For years, relatively fewer unemployed Ohioans have qualified for unemployment compensation than their counterparts in other states. Ohio’s tough earnings standard and disqualification of jobless workers who would be eligible for benefits elsewhere contribute to this dismal record. For instance, most states allow part-time workers who lose their jobs to seek similar part-time work and qualify for benefits, assuming they have earned enough and meet the other criteria. Ohio does not. Ohio’s current requirement that workers average at least $222 a week for at least 20 weeks over a year’s time is among the most stringent in the country. For instance, it disqualifies those earning this year’s minimum wage of $7.70 an hour and working 28 hours a week. A retail employee who has worked for years at such a job would be left without benefits if she or he was laid off.
The share of Ohio unemployed receiving regular state benefits rose during the last recession, as it typically has in the past, but has again receded sharply. The share of Ohioans receiving state benefits recently — 22 percent — was the lowest of almost any time in more than 25 years (it dipped in the third quarter of last year to just 19 percent). Figure 1 shows the share of unemployed who have qualified for state benefits in Ohio compared to the United States since 1983. These percentages do not include jobless workers receiving extended benefits paid for by the federal government (see below). However, the share of Ohio’s unemployed receiving UC benefits of any kind also has remained below that in other states.

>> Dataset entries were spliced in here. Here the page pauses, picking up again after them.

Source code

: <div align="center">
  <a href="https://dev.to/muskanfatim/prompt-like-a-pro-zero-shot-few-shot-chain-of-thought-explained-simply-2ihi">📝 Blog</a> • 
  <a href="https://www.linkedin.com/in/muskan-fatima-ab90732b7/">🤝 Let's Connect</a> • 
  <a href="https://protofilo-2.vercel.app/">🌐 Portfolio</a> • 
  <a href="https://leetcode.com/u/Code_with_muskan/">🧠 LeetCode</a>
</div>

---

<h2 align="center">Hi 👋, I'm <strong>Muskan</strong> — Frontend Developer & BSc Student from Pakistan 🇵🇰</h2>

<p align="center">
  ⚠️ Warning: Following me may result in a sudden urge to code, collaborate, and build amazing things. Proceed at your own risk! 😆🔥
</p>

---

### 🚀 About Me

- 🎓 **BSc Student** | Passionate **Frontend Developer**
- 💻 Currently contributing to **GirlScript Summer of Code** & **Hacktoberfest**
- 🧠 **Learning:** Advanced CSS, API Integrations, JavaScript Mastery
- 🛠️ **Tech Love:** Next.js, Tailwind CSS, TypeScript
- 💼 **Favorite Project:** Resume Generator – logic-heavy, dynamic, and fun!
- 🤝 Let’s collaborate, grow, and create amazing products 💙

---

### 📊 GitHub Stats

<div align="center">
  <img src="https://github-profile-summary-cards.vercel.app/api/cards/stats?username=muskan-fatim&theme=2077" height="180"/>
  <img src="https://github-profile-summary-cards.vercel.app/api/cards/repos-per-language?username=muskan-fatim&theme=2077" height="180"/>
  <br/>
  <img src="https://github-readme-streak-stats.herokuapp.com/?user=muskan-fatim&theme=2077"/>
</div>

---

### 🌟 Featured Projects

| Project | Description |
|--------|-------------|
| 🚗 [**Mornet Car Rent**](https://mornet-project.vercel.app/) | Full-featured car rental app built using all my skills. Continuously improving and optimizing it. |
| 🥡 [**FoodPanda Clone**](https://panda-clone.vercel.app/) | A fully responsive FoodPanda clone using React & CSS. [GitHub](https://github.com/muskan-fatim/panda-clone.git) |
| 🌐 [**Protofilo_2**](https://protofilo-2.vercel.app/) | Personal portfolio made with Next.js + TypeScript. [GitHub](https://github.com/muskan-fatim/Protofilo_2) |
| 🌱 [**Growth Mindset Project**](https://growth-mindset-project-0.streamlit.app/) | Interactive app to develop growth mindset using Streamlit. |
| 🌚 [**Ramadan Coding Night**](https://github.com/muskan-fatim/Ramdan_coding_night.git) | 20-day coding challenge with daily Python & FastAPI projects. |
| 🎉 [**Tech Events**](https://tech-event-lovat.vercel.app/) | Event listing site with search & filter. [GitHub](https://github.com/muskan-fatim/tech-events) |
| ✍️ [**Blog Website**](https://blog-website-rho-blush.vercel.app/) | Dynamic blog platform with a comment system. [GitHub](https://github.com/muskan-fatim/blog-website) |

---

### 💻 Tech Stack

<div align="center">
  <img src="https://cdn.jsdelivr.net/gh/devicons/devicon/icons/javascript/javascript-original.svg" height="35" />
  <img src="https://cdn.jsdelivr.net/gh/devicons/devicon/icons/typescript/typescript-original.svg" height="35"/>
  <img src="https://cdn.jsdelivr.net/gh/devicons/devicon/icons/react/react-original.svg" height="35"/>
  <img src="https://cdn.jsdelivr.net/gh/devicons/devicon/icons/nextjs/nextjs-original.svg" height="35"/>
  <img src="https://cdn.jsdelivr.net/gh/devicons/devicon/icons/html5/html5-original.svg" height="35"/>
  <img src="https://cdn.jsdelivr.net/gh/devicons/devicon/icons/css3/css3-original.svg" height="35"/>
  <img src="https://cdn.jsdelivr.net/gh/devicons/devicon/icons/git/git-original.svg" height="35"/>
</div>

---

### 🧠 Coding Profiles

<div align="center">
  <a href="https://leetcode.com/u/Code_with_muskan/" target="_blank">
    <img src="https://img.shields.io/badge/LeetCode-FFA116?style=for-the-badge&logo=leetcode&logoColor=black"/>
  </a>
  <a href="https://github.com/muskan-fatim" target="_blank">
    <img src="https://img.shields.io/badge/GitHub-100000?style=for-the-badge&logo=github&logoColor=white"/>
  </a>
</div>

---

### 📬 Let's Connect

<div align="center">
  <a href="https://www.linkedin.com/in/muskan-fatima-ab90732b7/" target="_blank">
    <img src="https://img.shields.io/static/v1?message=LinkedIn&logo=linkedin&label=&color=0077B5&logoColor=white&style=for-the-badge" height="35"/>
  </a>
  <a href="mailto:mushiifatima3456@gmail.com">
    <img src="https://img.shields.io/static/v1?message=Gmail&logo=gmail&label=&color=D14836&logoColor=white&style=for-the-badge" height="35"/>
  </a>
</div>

Since 2008, the unemployed in Ohio as elsewhere across the country have been able to receive additional benefits after the end of their state UC benefits, which last up to 26 weeks in Ohio and most states. The Ohio Department of Job & Family Services estimated in September that if all of the claimants receiving benefits were to keep getting them for the maximum allowable period, more than 98,000 Ohioans would exhaust their benefits in December, when federally paid benefits are now due to end. However, as the agency noted, this is a “worst case” analysis. It overstates the number, since many of course will find jobs or stop looking for work, whether it’s because they go back to school, take on family responsibilities or for other reasons. Nearly 50,000 Ohioans have been claiming federally supported benefits each week, the bulk of whom will have their benefits cut off if the program is not continued after Dec. 29.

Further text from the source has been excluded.